# Chaining Tranformers

In [35]:
import numpy as np
from sklearn.pipeline import Pipeline
from sklearn.impute import SimpleImputer
from sklearn.preprocessing import StandardScaler
from sklearn.decomposition import PCA
from sklearn.linear_model import LinearRegression
from sklearn.pipeline import FeatureUnion
from sklearn.preprocessing import OneHotEncoder


In [36]:
estimators = [
  ('simpleImputer', SimpleImputer()),
  ('pca', PCA()),
  ('standardScaler', StandardScaler())
]
cat_est =[
  ('one_hot_encoder', OneHotEncoder())
]
pipe = Pipeline(steps= estimators, memory= 'test_cache_dir')
cat_pipe = Pipeline(steps = cat_est, memory='test_cache_dir')

In [37]:
arr = np.array([[123,234], [234, 324]])
y = [1, 1]
a = pipe.fit_transform(X=arr, y=y)

In [38]:
a

array([[ 1.,  0.],
       [-1.,  0.]])

In [39]:
arr

array([[123, 234],
       [234, 324]])

In [40]:
full_pipe_line = FeatureUnion(transformer_list=
                              [
                                ('num_pipe', pipe),
                                ('cat_pipe', cat_pipe)])

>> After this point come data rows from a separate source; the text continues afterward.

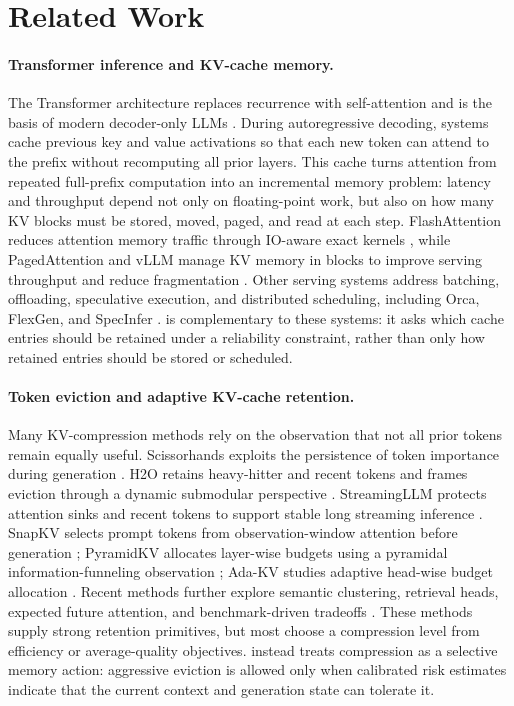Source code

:\section{Related Work}

\paragraph{Transformer inference and KV-cache memory.}
The Transformer architecture replaces recurrence with self-attention and is the basis of modern decoder-only LLMs \citep{vaswani2017attention}. During autoregressive decoding, systems cache previous key and value activations so that each new token can attend to the prefix without recomputing all prior layers. This cache turns attention from repeated full-prefix computation into an incremental memory problem: latency and throughput depend not only on floating-point work, but also on how many KV blocks must be stored, moved, paged, and read at each step. FlashAttention reduces attention memory traffic through IO-aware exact kernels \citep{dao2022flashattention}, while PagedAttention and vLLM manage KV memory in blocks to improve serving throughput and reduce fragmentation \citep{kwon2023efficient}. Other serving systems address batching, offloading, speculative execution, and distributed scheduling, including Orca, FlexGen, and SpecInfer \citep{yu2022orca,sheng2023flexgen,miao2023specinfer}. \uckv{} is complementary to these systems: it asks which cache entries should be retained under a reliability constraint, rather than only how retained entries should be stored or scheduled.

\paragraph{Token eviction and adaptive KV-cache retention.}
Many KV-compression methods rely on the observation that not all prior tokens remain equally useful. Scissorhands exploits the persistence of token importance during generation \citep{liu2023scissorhands}. H2O retains heavy-hitter and recent tokens and frames eviction through a dynamic submodular perspective \citep{zhang2023h2o}. StreamingLLM protects attention sinks and recent tokens to support stable long streaming inference \citep{xiao2024streamingllm}. SnapKV selects prompt tokens from observation-window attention before generation \citep{li2024snapkv}; PyramidKV allocates layer-wise budgets using a pyramidal information-funneling observation \citep{cai2024pyramidkv}; Ada-KV studies adaptive head-wise budget allocation \citep{feng2024adakv}. Recent methods further explore semantic clustering, retrieval heads, expected future attention, and benchmark-driven tradeoffs \citep{devoto2025expected,yuan2024kvbenchmark}. These methods supply strong retention primitives, but most choose a compression level from efficiency or average-quality objectives. \uckv{} instead treats compression as a selective memory action: aggressive eviction is allowed only when calibrated risk estimates indicate that the current context and generation state can tolerate it.

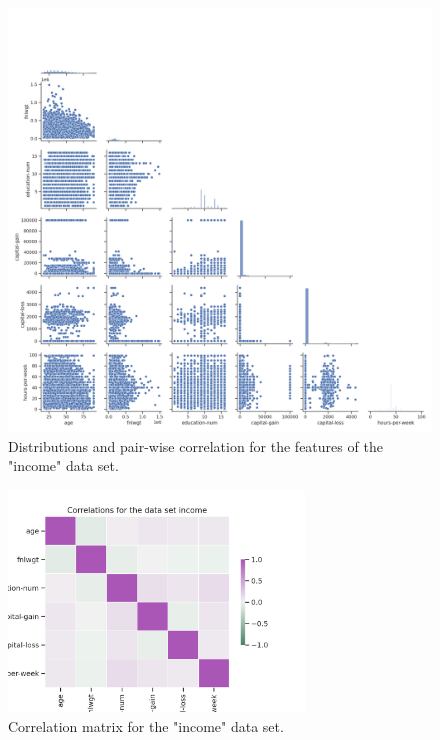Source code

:\documentclass{article}
\begin{document}
\begin{figure}[h!]
	\centering
	\includegraphics[width=\textwidth]{../plots/income_pairplot.png}
	\caption{ Distributions and pair-wise correlation for the features of the "income" data set.}
	\label{pairplot_income}
\end{figure}


\begin{figure}[h!]
	\centering
	\includegraphics[width=0.7\textwidth]{../plots/income_correlations.png}
	\caption{Correlation matrix for the "income" data set. }
	\label{correlation_income}
\end{figure}
\end{document}

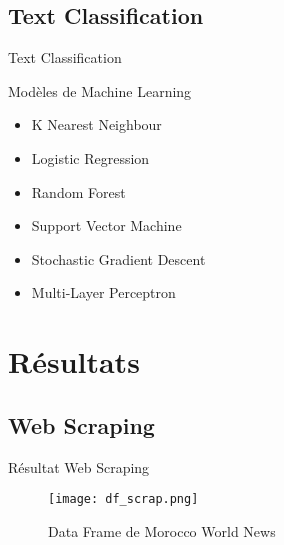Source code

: \documentclass[10pt,sans,usenames,dvipsnames,english,compress]{beamer}
\begin{document}
\subsection{Text Classification}
\begin{frame}{Text Classification}
	\begin{exampleblock}{Modèles de Machine Learning}
            \begin{itemize}
            \item K Nearest Neighbour
            \item Logistic Regression
            \item Random Forest
            \item Support Vector Machine
            \item Stochastic Gradient Descent
            \item Multi-Layer Perceptron
            \end{itemize}
	\end{exampleblock}

\end{frame}

\section{Résultats}
\subsection{Web Scraping}
\begin{frame}{Résultat Web Scraping}
    \begin{figure}[!h]
    \centering
    \texttt{[image: df\_scrap.png]}
    \caption{Data Frame de Morocco World News}
    \end{figure}
\end{frame}
\end{document}
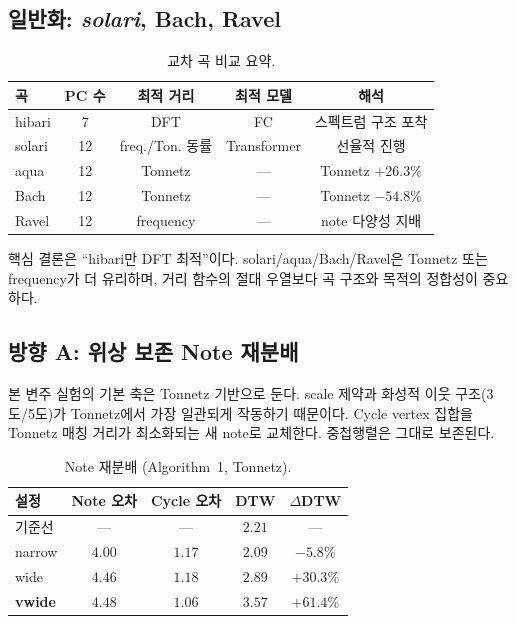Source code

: \documentclass[11pt,a4paper]{article}
\begin{document}
\subsection{일반화: \emph{solari}, Bach, Ravel}
\label{subsec:generalization}

\begin{table}[H]
\centering
\caption{교차 곡 비교 요약.}
\label{tab:generalization}
\begin{tabular}{lcccc}
\toprule
곡 & PC 수 & 최적 거리 & 최적 모델 & 해석 \\
\midrule
hibari & 7 & DFT & FC & 스펙트럼 구조 포착 \\
solari & 12 & freq./Ton. 동률 & Transformer & 선율적 진행 \\
aqua   & 12 & Tonnetz & --- & Tonnetz $+26.3\%$ \\
Bach   & 12 & Tonnetz & --- & Tonnetz $-54.8\%$ \\
Ravel  & 12 & frequency & --- & note 다양성 지배 \\
\bottomrule
\end{tabular}
\end{table}

핵심 결론은 ``hibari만 DFT 최적''이다.
solari/aqua/Bach/Ravel은 Tonnetz 또는 frequency가 더 유리하며,
거리 함수의 절대 우열보다 곡 구조와 목적의 정합성이 중요하다.

\subsection{방향 A: 위상 보존 Note 재분배}
\label{subsec:dirA}

본 변주 실험의 기본 축은 Tonnetz 기반으로 둔다. scale 제약과
화성적 이웃 구조(3도/5도)가 Tonnetz에서 가장 일관되게 작동하기 때문이다.
Cycle vertex 집합을 Tonnetz 매칭 거리가 최소화되는 새 note로
교체한다. 중첩행렬은 그대로 보존된다.

\begin{table}[H]
\centering
\caption{Note 재분배 (Algorithm~1, Tonnetz).}
\label{tab:redistrib}
\begin{tabular}{lcccc}
\toprule
설정 & Note 오차 & Cycle 오차 & DTW & $\Delta$DTW \\
\midrule
기준선     & --- & --- & $2.21$ & --- \\
narrow    & $4.00$ & $1.17$ & $2.09$ & $-5.8\%$ \\
wide      & $4.46$ & $1.18$ & $2.89$ & $+30.3\%$ \\
\textbf{vwide} & $4.48$ & $1.06$ & $\mathbf{3.57}$ & $\mathbf{+61.4\%}$ \\
\bottomrule
\end{tabular}
\end{table}
\end{document}
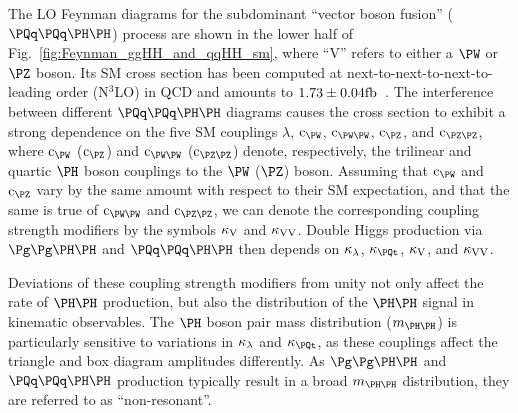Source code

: The LO Feynman diagrams for the subdominant ``vector boson fusion'' ($\qqHH$) process are shown in the lower half of Fig.~\ref{fig:Feynman_ggHH_and_qqHH_sm},
where ``V'' refers to either a $\PW$ or $\PZ$ boson.
Its SM cross section has been computed at next-to-next-to-next-to-leading order (N$^{3}$LO) in QCD
and amounts to $1.73 \pm 0.04\text{fb}$~\cite{Dreyer:2018qbw}.
The interference between different $\qqHH$ diagrams causes the cross section to exhibit a strong dependence on the five SM couplings
$\lambda$, $\cW$, $\cWW$, $\cZ$, and $\cZZ$,
where $\cW$ ($\cZ$) and $\cWW$ ($\cZZ$) denote, respectively, the trilinear and quartic $\PHiggs$ boson couplings to the $\PW$ ($\PZ$) boson.
Assuming that $\cW$ and $\cZ$ vary by the same amount with respect to their SM expectation, and that the same is true of $\cWW$ and $\cZZ$,
we can denote the corresponding coupling strength modifiers by the symbols $\kappa_{\textrm{V}}$ and $\kappa_{\textrm{V}\textrm{V}}$. Double Higgs
production via $\ggHH$ and $\qqHH$ then depends on $\kappa_{\lambda}$, $\kappat$, $\kappa_{\textrm{V}}$, and $\kappa_{\textrm{V}\textrm{V}}$.

Deviations of these coupling strength modifiers from unity not only affect the rate of $\HH$ production,
but also the distribution of the $\HH$ signal in kinematic observables.
The $\PHiggs$ boson pair mass distribution ($\mHH$) is particularly sensitive to variations in $\kappa_{\lambda}$ and $\kappat$,
as these couplings affect the triangle and box diagram amplitudes differently.
As $\ggHH$ and $\qqHH$ production typically result in a broad $\mHH$ distribution,
they are referred to as ``non-resonant''.

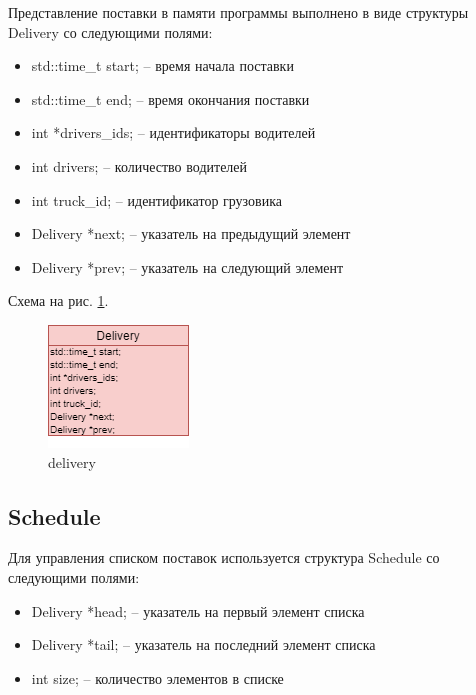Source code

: Представление поставки в памяти программы выполнено в виде структуры Delivery со следующими полями:

\begin{itemize}
    \item std::time\_t start{}; -- время начала поставки
    \item std::time\_t end{}; -- время окончания поставки
    \item int *drivers\_ids{}; -- идентификаторы водителей
    \item int drivers{}; -- количество водителей
    \item int truck\_id{}; -- идентификатор грузовика
    \item Delivery *next{}; -- указатель на предыдущий элемент
    \item Delivery *prev{}; -- указатель на следующий элемент
\end{itemize}

Схема на рис. \ref{delivery}.

\begin{figure}[hpt!]
    \centering
    \includegraphics[width=0.4\linewidth]{photo/data_structures/delivery}
    \caption{delivery}
    \label{delivery}
\end{figure}

\subsection{Schedule}

Для управления списком поставок используется структура Schedule со следующими полями:

\begin{itemize}
    \item Delivery *head; -- указатель на первый элемент списка
    \item Delivery *tail; -- указатель на последний элемент списка
    \item int size; -- количество элементов в списке
\end{itemize}

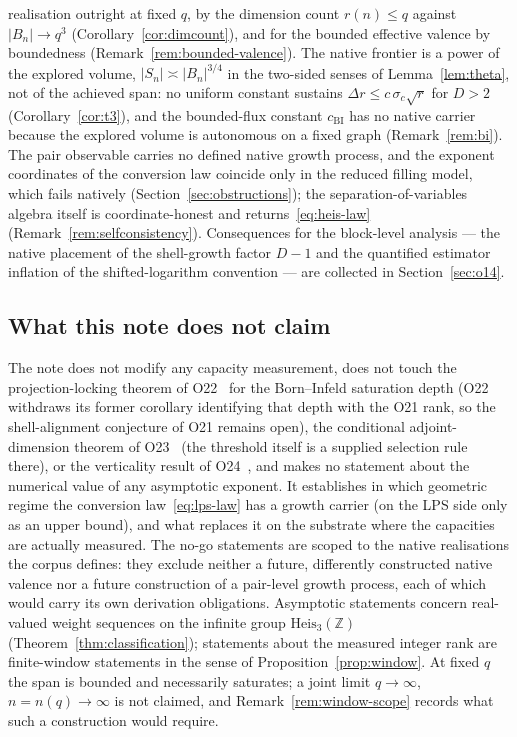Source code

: \documentclass[11pt,a4paper]{article}
\theoremstyle{definition}
\newcommand{\Heis}{\mathrm{Heis}_3(\mathbb{Z})}
\newcommand{\cBI}{c_{\mathrm{BI}}}
\begin{document}
realisation outright at fixed $q$, by the dimension count $r(n) \le q$ against $|B_n| \to q^3$
(Corollary~\ref{cor:dimcount}), and for the bounded effective valence by boundedness
(Remark~\ref{rem:bounded-valence}).
The native frontier is a power of the explored volume, $|S_n| \asymp |B_n|^{3/4}$ in the two-sided senses
of Lemma~\ref{lem:theta}, not of the achieved span: no uniform constant sustains
$\Delta r \le c\,\sigma_c\sqrt{r}$ for $D > 2$ (Corollary~\ref{cor:t3}), and the bounded-flux constant
$\cBI$ has no native carrier because the explored volume is autonomous on a fixed graph
(Remark~\ref{rem:bi}).
The pair observable carries no defined native growth process, and the exponent coordinates of the
conversion law coincide only in the reduced filling model, which fails natively
(Section~\ref{sec:obstructions}); the separation-of-variables algebra itself is coordinate-honest and
returns~\eqref{eq:heis-law} (Remark~\ref{rem:selfconsistency}).
Consequences for the block-level analysis --- the native placement of the shell-growth factor $D - 1$ and
the quantified estimator inflation of the shifted-logarithm convention --- are collected in
Section~\ref{sec:o14}.

\subsection{What this note does not claim}
\label{ssec:scope}

The note does not modify any capacity measurement, does not touch the projection-locking theorem of
O22~\cite{Beau2026a26} for the Born--Infeld saturation depth (O22 withdraws its former corollary
identifying that depth with the O21 rank, so the shell-alignment conjecture of O21 remains open), the
conditional adjoint-dimension theorem of O23~\cite{Beau2026a27}
(the threshold itself is a supplied selection rule there), or the verticality result of
O24~\cite{Beau2026a28}, and makes no statement about the numerical value of any asymptotic exponent.
It establishes in which geometric regime the conversion law~\eqref{eq:lps-law} has a growth carrier (on the
LPS side only as an upper bound), and what
replaces it on the substrate where the capacities are actually measured.
The no-go statements are scoped to the native realisations the corpus defines: they exclude neither a
future, differently constructed native valence nor a future construction of a pair-level growth process,
each of which would carry its own derivation obligations.
Asymptotic statements concern real-valued weight sequences on the infinite group $\Heis$
(Theorem~\ref{thm:classification}); statements about the measured integer rank are finite-window statements
in the sense of Proposition~\ref{prop:window}.
At fixed $q$ the span is bounded and necessarily saturates; a joint limit $q \to \infty$, $n = n(q) \to
\infty$ is not claimed, and Remark~\ref{rem:window-scope} records what such a construction would require.
\end{document}

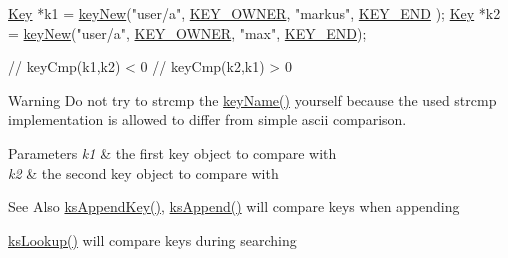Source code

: \begin{DoxyCode}
\hyperlink{classkdb_1_1Key_a5679f5cae63caddd64a60388b9cc77fa}{Key} *k1 = \hyperlink{group__key_gaf6893c038b3ebee90c73a9ea8356bebf}{keyNew}(\textcolor{stringliteral}{"user/a"}, \hyperlink{group__key_gga91fb3178848bd682000958089abbaf40a77ca60362fa8daca8d5347db4385068b}{KEY\_OWNER}, \textcolor{stringliteral}{"markus"}, \hyperlink{group__key_gga91fb3178848bd682000958089abbaf40aa8adb6fcb92dec58fb19410eacfdd403}{KEY\_END}
      );
\hyperlink{classkdb_1_1Key_a5679f5cae63caddd64a60388b9cc77fa}{Key} *k2 = \hyperlink{group__key_gaf6893c038b3ebee90c73a9ea8356bebf}{keyNew}(\textcolor{stringliteral}{"user/a"}, \hyperlink{group__key_gga91fb3178848bd682000958089abbaf40a77ca60362fa8daca8d5347db4385068b}{KEY\_OWNER}, \textcolor{stringliteral}{"max"}, \hyperlink{group__key_gga91fb3178848bd682000958089abbaf40aa8adb6fcb92dec58fb19410eacfdd403}{KEY\_END});

\textcolor{comment}{// keyCmp(k1,k2) < 0}
\textcolor{comment}{// keyCmp(k2,k1) > 0}
\end{DoxyCode}


\begin{DoxyWarning}{Warning}
Do not try to strcmp the \hyperlink{group__keyname_ga8e805c726a60da921d3736cda7813513}{key\-Name()} yourself because the used strcmp implementation is allowed to differ from simple ascii comparison.
\end{DoxyWarning}

\begin{DoxyParams}{Parameters}
{\em k1} & the first key object to compare with \\
\hline
{\em k2} & the second key object to compare with\\
\hline
\end{DoxyParams}
\begin{DoxySeeAlso}{See Also}
\hyperlink{group__keyset_gaa5a1d467a4d71041edce68ea7748ce45}{ks\-Append\-Key()}, \hyperlink{group__keyset_ga21eb9c3a14a604ee3a8bdc779232e7b7}{ks\-Append()} will compare keys when appending 

\hyperlink{group__keyset_gaa34fc43a081e6b01e4120daa6c112004}{ks\-Lookup()} will compare keys during searching 
\end{DoxySeeAlso}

# Data Preprocessing techniques

In [43]:
import numpy as np
import matplotlib.pyplot as plt
import pandas as pd
import seaborn as sns

# sns.set_theme('whitegrid')

In [45]:
data = [{'age': 4,  'height': 96.0},
        {'age': 1,  'height': 73.9},
        {'age': 2,  'height': 88.9},
        {'age': 3,  'height': 81.6}]

In [46]:
from sklearn.feature_extraction import DictVectorizer

dv = DictVectorizer(sparse=False)
data_transformed = dv.fit_transform(data)
data_transformed

array([[ 4. , 96. ],
       [ 1. , 73.9],
       [ 2. , 88.9],
       [ 3. , 81.6]])

In [47]:
data_transformed.shape

(4, 2)

# 2. Data Imputation

In [48]:
from sklearn.impute import SimpleImputer


In [79]:
cols = ['age', 'sex', 'cp', 'trestbps', 'chol', 'fbs', 'restecg', 'thalach', 'exang', 'oldpeak', 'slope', 'ca', 'thal', 'num']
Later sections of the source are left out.